You were actually sentenced to ten years in prison, weren’t you?
Ellen Johnson Sirleaf: Yes. I went before a military tribunal and they found me guilty, sentenced me to ten years. But I did not serve, because there was a protest, first by Liberian women, and there were protests in the U.S. The U.S. Congress also did a resolution threatening to cut off aid if political prisoners, which I was one of, were not released.
Do you think it was the pressure from the U.S. government that made Doe relent?
Ellen Johnson Sirleaf: The U.S. government was one aspect, but you also had a lot of pressure from international organizations and people all over the world.
You ran for the Liberian Senate in 1985, didn’t you?
Ellen Johnson Sirleaf: That’s when I was in prison. When the party finally was registered and they couldn’t get a deal, so they ran me as a senator and in the elections we won. We won handily. But we took a decision not to accept those seats because the elections were fraudulent.
That must have been a difficult decision, wasn’t it?
Ellen Johnson Sirleaf: It is perceived to be difficult, but when you’re trying to send a strong message that you’re not going to participate in fraud, it’s not that difficult to make.
Doesn’t this sound like recent (2008) events in Zimbabwe?
Ellen Johnson Sirleaf: Indeed it does. I suppose that’s why Morgan Tsvangirai decided not to participate in the runoff.
After you were released, did you go back to the U.S.? To Washington, D.C.?
Ellen Johnson Sirleaf: Yes. Obviously, I had to leave the Citibank job. I came back to Washington, D.C. and was associated with a bank called Equator Bank, part of the Hong Kong Bank Group, and I worked with them until ’92.
Looking at your career, one constant is that you’ve always returned to Liberia. You were a successful banker in the United States, but you felt that pull to return.
Ellen Johnson Sirleaf: I had already been a part of, if you may, a part of the “politics.”

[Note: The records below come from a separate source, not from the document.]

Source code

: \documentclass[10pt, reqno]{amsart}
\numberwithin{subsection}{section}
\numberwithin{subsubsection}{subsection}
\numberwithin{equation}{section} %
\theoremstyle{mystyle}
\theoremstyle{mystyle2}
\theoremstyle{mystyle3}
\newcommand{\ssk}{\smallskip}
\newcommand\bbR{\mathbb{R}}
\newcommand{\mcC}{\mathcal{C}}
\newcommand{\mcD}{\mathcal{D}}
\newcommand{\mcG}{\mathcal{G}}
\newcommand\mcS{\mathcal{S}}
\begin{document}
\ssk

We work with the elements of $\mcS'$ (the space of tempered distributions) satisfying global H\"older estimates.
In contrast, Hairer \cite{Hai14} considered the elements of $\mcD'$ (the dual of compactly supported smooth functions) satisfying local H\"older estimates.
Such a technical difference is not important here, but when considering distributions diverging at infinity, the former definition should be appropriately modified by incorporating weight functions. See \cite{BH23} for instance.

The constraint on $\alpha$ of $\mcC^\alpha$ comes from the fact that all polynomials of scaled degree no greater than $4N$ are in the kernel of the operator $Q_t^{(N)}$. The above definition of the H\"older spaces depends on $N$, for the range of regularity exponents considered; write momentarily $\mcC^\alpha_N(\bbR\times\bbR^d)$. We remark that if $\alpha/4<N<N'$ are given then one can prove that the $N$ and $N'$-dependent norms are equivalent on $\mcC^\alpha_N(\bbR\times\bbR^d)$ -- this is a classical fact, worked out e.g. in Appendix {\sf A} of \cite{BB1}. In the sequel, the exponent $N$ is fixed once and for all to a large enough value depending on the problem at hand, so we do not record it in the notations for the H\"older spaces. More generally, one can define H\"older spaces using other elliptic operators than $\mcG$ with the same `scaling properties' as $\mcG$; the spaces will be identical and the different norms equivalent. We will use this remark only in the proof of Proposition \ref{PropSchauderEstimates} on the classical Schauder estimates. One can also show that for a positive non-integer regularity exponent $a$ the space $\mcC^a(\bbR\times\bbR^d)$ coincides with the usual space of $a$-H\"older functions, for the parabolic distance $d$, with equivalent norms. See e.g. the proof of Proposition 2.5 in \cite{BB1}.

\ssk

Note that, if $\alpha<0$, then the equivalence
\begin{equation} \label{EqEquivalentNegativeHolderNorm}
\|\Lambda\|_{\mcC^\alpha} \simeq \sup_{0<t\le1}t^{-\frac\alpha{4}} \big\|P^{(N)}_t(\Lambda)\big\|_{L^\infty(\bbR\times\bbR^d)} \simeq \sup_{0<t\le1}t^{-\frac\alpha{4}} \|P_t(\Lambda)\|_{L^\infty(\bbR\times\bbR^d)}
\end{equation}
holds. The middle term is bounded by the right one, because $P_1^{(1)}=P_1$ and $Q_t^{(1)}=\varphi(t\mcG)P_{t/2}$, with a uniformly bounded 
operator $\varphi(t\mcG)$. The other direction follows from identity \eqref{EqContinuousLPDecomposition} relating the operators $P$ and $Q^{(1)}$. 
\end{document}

When you have colleagues who are shot on the beach, when you’ve gone back, and you’re working in the government, and you form a political party, and you’ve gone through a tribunal and all of that, you’ve already invested a lot in political life, so it’s not something you walk away from. Particularly if, as I feel, you feel the country deserved more, and you feel that with the right leadership that that country could be successful and its potential could be realized. So that was always part of the motivation.